> **PROBLEM STATEMENT**
What you return must be the lines of the data that hold the word "hyperbolic".
Start of RECORDS FOR THE TASK
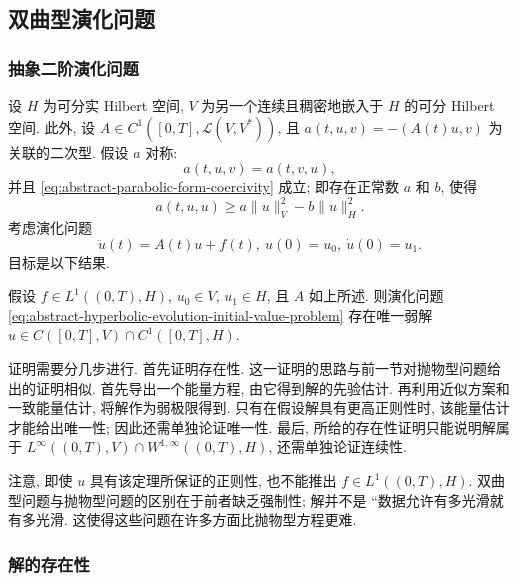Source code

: \subsection{双曲型演化问题}\label{sec:hyperbolic-evolution-problems}

\subsubsection{抽象二阶演化问题}\label{subsec:abstract-second-order-evolution-problems}

设 $H$ 为可分实 Hilbert 空间, $V$ 为另一个连续且稠密地嵌入于 $H$ 的可分 Hilbert 空间. 此外, 设 $A\in C^1([0,T],\mathcal{L}(V,V^*))$, 且 $a(t,u,v)=-(A(t)u,v)$ 为关联的二次型. 假设 $a$ 对称:
\begin{equation}\label{eq:abstract-hyperbolic-form-symmetry}
a(t,u,v)=a(t,v,u),
\end{equation}
并且 \eqref{eq:abstract-parabolic-form-coercivity} 成立; 即存在正常数 $a$ 和 $b$, 使得
\begin{equation}\label{eq:abstract-hyperbolic-form-coercivity}
a(t,u,u)\geq a\|u\|_V^2-b\|u\|_H^2.
\end{equation}
考虑演化问题
\begin{equation}\label{eq:abstract-hyperbolic-evolution-initial-value-problem}
\ddot u(t)=A(t)u+f(t),\ u(0)=u_0,\ \dot u(0)=u_1.
\end{equation}
目标是以下结果.

\begin{Theorem}
\label{thm:abstract-hyperbolic-existence-uniqueness}
假设 $f\in L^1((0,T),H)$, $u_0\in V$, $u_1\in H$, 且 $A$ 如上所述. 则演化问题 \eqref{eq:abstract-hyperbolic-evolution-initial-value-problem} 存在唯一弱解 $u\in C([0,T],V)\cap C^1([0,T],H)$.
\end{Theorem}

证明需要分几步进行. 首先证明存在性. 这一证明的思路与前一节对抛物型问题给出的证明相似. 首先导出一个能量方程, 由它得到解的先验估计. 再利用近似方案和一致能量估计, 将解作为弱极限得到. 只有在假设解具有更高正则性时, 该能量估计才能给出唯一性; 因此还需单独论证唯一性. 最后, 所给的存在性证明只能说明解属于 $L^\infty((0,T),V)\cap W^{1,\infty}((0,T),H)$, 还需单独论证连续性.\par 注意, 即使 $u$ 具有该定理所保证的正则性, 也不能推出 $f\in L^1((0,T),H)$. 双曲型问题与抛物型问题的区别在于前者缺乏强制性; 解并不是 ``数据允许有多光滑就有多光滑\textquotesingle\textquotesingle. 这使得这些问题在许多方面比抛物型方程更难.

\subsubsection{解的存在性}\label{subsec:hyperbolic-solution-existence}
End of RECORDS FOR THE TASK
> **SOLUTION FOR THIS EXERCISE**
: \subsection{双曲型演化问题}\label{sec:hyperbolic-evolution-problems}
\begin{equation}\label{eq:abstract-hyperbolic-form-symmetry}
\begin{equation}\label{eq:abstract-hyperbolic-form-coercivity}
\begin{equation}\label{eq:abstract-hyperbolic-evolution-initial-value-problem}
\label{thm:abstract-hyperbolic-existence-uniqueness}
假设 $f\in L^1((0,T),H)$, $u_0\in V$, $u_1\in H$, 且 $A$ 如上所述. 则演化问题 \eqref{eq:abstract-hyperbolic-evolution-initial-value-problem} 存在唯一弱解 $u\in C([0,T],V)\cap C^1([0,T],H)$.
\subsubsection{解的存在性}\label{subsec:hyperbolic-solution-existence}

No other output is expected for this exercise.